[[ RECORD EXCERPTS, beginning ]]

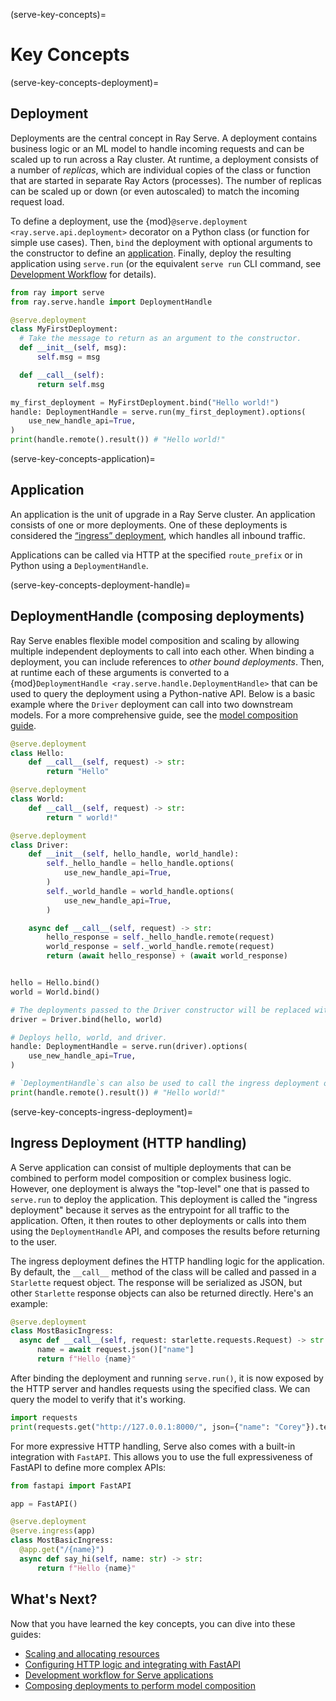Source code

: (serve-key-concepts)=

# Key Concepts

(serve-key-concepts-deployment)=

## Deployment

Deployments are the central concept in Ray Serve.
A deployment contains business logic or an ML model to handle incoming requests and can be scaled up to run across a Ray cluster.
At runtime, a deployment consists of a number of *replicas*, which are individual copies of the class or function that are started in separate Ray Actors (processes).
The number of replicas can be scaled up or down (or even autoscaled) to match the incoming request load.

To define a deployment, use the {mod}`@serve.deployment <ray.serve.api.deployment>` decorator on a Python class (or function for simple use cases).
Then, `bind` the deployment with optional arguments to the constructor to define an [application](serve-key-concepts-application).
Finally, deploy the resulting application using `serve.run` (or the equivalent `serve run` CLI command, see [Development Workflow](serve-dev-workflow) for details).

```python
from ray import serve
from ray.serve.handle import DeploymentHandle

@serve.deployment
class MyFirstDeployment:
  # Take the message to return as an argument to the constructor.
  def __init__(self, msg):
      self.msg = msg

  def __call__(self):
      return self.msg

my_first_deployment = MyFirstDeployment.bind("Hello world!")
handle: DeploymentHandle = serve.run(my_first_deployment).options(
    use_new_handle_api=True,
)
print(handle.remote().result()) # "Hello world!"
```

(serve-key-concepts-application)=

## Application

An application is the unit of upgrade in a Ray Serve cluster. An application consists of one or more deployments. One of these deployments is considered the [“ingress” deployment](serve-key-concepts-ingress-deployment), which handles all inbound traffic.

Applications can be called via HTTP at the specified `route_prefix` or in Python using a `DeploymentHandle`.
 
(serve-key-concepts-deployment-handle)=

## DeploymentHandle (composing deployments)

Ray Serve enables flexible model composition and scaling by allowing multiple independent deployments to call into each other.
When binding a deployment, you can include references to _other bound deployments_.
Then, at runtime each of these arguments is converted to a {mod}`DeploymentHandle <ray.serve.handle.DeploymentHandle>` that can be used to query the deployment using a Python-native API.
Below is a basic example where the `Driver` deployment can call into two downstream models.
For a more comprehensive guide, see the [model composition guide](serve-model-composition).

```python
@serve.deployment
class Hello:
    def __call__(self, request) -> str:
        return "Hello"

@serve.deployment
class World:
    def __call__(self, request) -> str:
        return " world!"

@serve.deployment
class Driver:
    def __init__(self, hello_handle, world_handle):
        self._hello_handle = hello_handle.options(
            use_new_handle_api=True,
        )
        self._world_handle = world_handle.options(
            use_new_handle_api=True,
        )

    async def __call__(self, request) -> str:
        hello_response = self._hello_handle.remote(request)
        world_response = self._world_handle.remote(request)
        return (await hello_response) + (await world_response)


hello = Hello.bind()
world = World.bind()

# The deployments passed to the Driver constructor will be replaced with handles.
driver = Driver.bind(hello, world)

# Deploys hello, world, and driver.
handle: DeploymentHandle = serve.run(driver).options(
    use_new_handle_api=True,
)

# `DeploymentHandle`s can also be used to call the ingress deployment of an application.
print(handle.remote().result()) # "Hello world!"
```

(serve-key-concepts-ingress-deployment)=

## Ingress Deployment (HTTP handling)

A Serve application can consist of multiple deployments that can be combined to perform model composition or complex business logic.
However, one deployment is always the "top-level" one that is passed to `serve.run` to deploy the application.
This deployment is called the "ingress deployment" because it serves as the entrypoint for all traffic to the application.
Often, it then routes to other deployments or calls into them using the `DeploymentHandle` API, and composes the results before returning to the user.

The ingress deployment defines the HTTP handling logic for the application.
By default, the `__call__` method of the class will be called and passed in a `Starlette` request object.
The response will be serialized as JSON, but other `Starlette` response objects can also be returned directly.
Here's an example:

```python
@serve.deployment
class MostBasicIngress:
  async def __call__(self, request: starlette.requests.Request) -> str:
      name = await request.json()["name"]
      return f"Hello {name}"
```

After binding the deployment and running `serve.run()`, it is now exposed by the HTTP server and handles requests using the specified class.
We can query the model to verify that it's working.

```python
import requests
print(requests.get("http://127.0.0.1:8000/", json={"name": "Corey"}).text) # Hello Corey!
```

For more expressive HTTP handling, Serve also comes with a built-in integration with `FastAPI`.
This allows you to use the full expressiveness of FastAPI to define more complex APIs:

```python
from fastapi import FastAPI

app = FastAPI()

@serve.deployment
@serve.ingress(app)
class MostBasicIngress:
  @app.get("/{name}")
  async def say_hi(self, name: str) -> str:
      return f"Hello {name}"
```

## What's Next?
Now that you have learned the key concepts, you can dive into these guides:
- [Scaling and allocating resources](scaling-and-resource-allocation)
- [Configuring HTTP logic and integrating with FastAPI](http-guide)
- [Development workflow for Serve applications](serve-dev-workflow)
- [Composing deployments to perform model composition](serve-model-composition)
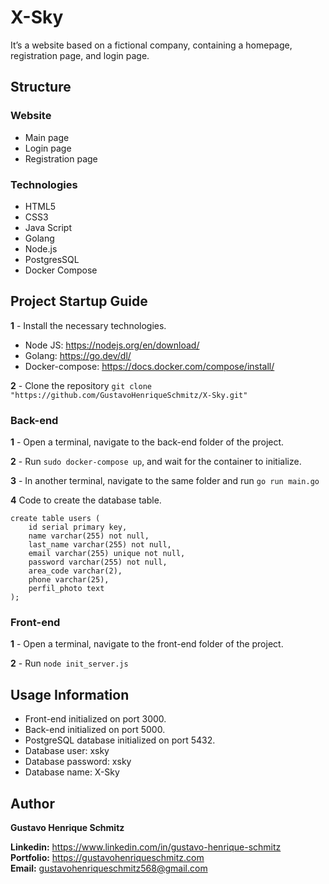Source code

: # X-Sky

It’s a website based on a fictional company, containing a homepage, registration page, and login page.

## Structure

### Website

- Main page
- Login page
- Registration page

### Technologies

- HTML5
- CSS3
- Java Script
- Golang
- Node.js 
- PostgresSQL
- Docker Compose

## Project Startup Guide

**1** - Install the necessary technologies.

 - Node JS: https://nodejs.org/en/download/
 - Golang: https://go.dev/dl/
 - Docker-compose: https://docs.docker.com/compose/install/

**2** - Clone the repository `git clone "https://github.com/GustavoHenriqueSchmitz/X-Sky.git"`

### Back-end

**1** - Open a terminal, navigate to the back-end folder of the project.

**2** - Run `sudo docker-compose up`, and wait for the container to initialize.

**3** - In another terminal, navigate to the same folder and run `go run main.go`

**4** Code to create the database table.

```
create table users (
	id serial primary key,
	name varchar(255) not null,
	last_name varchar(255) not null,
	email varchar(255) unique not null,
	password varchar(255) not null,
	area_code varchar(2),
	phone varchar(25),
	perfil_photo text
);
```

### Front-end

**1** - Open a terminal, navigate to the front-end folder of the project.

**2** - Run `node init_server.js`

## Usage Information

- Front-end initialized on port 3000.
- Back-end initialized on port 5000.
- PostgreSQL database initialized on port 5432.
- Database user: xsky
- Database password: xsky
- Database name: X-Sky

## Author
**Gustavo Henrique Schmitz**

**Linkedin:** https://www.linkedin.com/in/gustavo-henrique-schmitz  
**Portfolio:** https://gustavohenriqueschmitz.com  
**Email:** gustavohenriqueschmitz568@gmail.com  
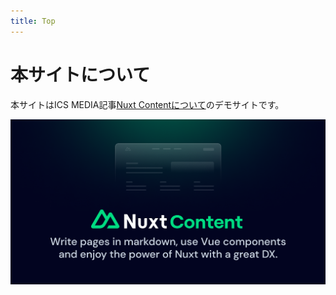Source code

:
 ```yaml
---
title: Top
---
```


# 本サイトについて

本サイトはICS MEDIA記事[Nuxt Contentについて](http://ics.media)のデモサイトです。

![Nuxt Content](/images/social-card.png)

[[ RECORD EXCERPTS, end ]]

**WHAT THE TASK REQUIRES**
Retype the records in full. Do not carry over the images.

**ANSWER**
Source code

: (serve-key-concepts)=

# Key Concepts

(serve-key-concepts-deployment)=

## Deployment

Deployments are the central concept in Ray Serve.
A deployment contains business logic or an ML model to handle incoming requests and can be scaled up to run across a Ray cluster.
At runtime, a deployment consists of a number of *replicas*, which are individual copies of the class or function that are started in separate Ray Actors (processes).
The number of replicas can be scaled up or down (or even autoscaled) to match the incoming request load.

To define a deployment, use the {mod}`@serve.deployment <ray.serve.api.deployment>` decorator on a Python class (or function for simple use cases).
Then, `bind` the deployment with optional arguments to the constructor to define an [application](serve-key-concepts-application).
Finally, deploy the resulting application using `serve.run` (or the equivalent `serve run` CLI command, see [Development Workflow](serve-dev-workflow) for details).

```python
from ray import serve
from ray.serve.handle import DeploymentHandle

@serve.deployment
class MyFirstDeployment:
  # Take the message to return as an argument to the constructor.
  def __init__(self, msg):
      self.msg = msg

  def __call__(self):
      return self.msg

my_first_deployment = MyFirstDeployment.bind("Hello world!")
handle: DeploymentHandle = serve.run(my_first_deployment).options(
    use_new_handle_api=True,
)
print(handle.remote().result()) # "Hello world!"
```

(serve-key-concepts-application)=

## Application

An application is the unit of upgrade in a Ray Serve cluster. An application consists of one or more deployments. One of these deployments is considered the [“ingress” deployment](serve-key-concepts-ingress-deployment), which handles all inbound traffic.

Applications can be called via HTTP at the specified `route_prefix` or in Python using a `DeploymentHandle`.
 
(serve-key-concepts-deployment-handle)=

## DeploymentHandle (composing deployments)

Ray Serve enables flexible model composition and scaling by allowing multiple independent deployments to call into each other.
When binding a deployment, you can include references to _other bound deployments_.
Then, at runtime each of these arguments is converted to a {mod}`DeploymentHandle <ray.serve.handle.DeploymentHandle>` that can be used to query the deployment using a Python-native API.
Below is a basic example where the `Driver` deployment can call into two downstream models.
For a more comprehensive guide, see the [model composition guide](serve-model-composition).

```python
@serve.deployment
class Hello:
    def __call__(self, request) -> str:
        return "Hello"

@serve.deployment
class World:
    def __call__(self, request) -> str:
        return " world!"

@serve.deployment
class Driver:
    def __init__(self, hello_handle, world_handle):
        self._hello_handle = hello_handle.options(
            use_new_handle_api=True,
        )
        self._world_handle = world_handle.options(
            use_new_handle_api=True,
        )

    async def __call__(self, request) -> str:
        hello_response = self._hello_handle.remote(request)
        world_response = self._world_handle.remote(request)
        return (await hello_response) + (await world_response)


hello = Hello.bind()
world = World.bind()

# The deployments passed to the Driver constructor will be replaced with handles.
driver = Driver.bind(hello, world)

# Deploys hello, world, and driver.
handle: DeploymentHandle = serve.run(driver).options(
    use_new_handle_api=True,
)

# `DeploymentHandle`s can also be used to call the ingress deployment of an application.
print(handle.remote().result()) # "Hello world!"
```

(serve-key-concepts-ingress-deployment)=

## Ingress Deployment (HTTP handling)

A Serve application can consist of multiple deployments that can be combined to perform model composition or complex business logic.
However, one deployment is always the "top-level" one that is passed to `serve.run` to deploy the application.
This deployment is called the "ingress deployment" because it serves as the entrypoint for all traffic to the application.
Often, it then routes to other deployments or calls into them using the `DeploymentHandle` API, and composes the results before returning to the user.

The ingress deployment defines the HTTP handling logic for the application.
By default, the `__call__` method of the class will be called and passed in a `Starlette` request object.
The response will be serialized as JSON, but other `Starlette` response objects can also be returned directly.
Here's an example:

```python
@serve.deployment
class MostBasicIngress:
  async def __call__(self, request: starlette.requests.Request) -> str:
      name = await request.json()["name"]
      return f"Hello {name}"
```

After binding the deployment and running `serve.run()`, it is now exposed by the HTTP server and handles requests using the specified class.
We can query the model to verify that it's working.

```python
import requests
print(requests.get("http://127.0.0.1:8000/", json={"name": "Corey"}).text) # Hello Corey!
```

For more expressive HTTP handling, Serve also comes with a built-in integration with `FastAPI`.
This allows you to use the full expressiveness of FastAPI to define more complex APIs:

```python
from fastapi import FastAPI

app = FastAPI()

@serve.deployment
@serve.ingress(app)
class MostBasicIngress:
  @app.get("/{name}")
  async def say_hi(self, name: str) -> str:
      return f"Hello {name}"
```

## What's Next?
Now that you have learned the key concepts, you can dive into these guides:
- [Scaling and allocating resources](scaling-and-resource-allocation)
- [Configuring HTTP logic and integrating with FastAPI](http-guide)
- [Development workflow for Serve applications](serve-dev-workflow)
- [Composing deployments to perform model composition](serve-model-composition)
Source code

: # X-Sky

It’s a website based on a fictional company, containing a homepage, registration page, and login page.

## Structure

### Website

- Main page
- Login page
- Registration page

### Technologies

- HTML5
- CSS3
- Java Script
- Golang
- Node.js 
- PostgresSQL
- Docker Compose

## Project Startup Guide

**1** - Install the necessary technologies.

 - Node JS: https://nodejs.org/en/download/
 - Golang: https://go.dev/dl/
 - Docker-compose: https://docs.docker.com/compose/install/

**2** - Clone the repository `git clone "https://github.com/GustavoHenriqueSchmitz/X-Sky.git"`

### Back-end

**1** - Open a terminal, navigate to the back-end folder of the project.

**2** - Run `sudo docker-compose up`, and wait for the container to initialize.

**3** - In another terminal, navigate to the same folder and run `go run main.go`

**4** Code to create the database table.

```
create table users (
	id serial primary key,
	name varchar(255) not null,
	last_name varchar(255) not null,
	email varchar(255) unique not null,
	password varchar(255) not null,
	area_code varchar(2),
	phone varchar(25),
	perfil_photo text
);
```

### Front-end

**1** - Open a terminal, navigate to the front-end folder of the project.

**2** - Run `node init_server.js`

## Usage Information

- Front-end initialized on port 3000.
- Back-end initialized on port 5000.
- PostgreSQL database initialized on port 5432.
- Database user: xsky
- Database password: xsky
- Database name: X-Sky

## Author
**Gustavo Henrique Schmitz**

**Linkedin:** https://www.linkedin.com/in/gustavo-henrique-schmitz  
**Portfolio:** https://gustavohenriqueschmitz.com  
**Email:** gustavohenriqueschmitz568@gmail.com  
Source code

:
 ```yaml
---
title: Top
---
```


# 本サイトについて

本サイトはICS MEDIA記事[Nuxt Contentについて](http://ics.media)のデモサイトです。

![Nuxt Content](/images/social-card.png)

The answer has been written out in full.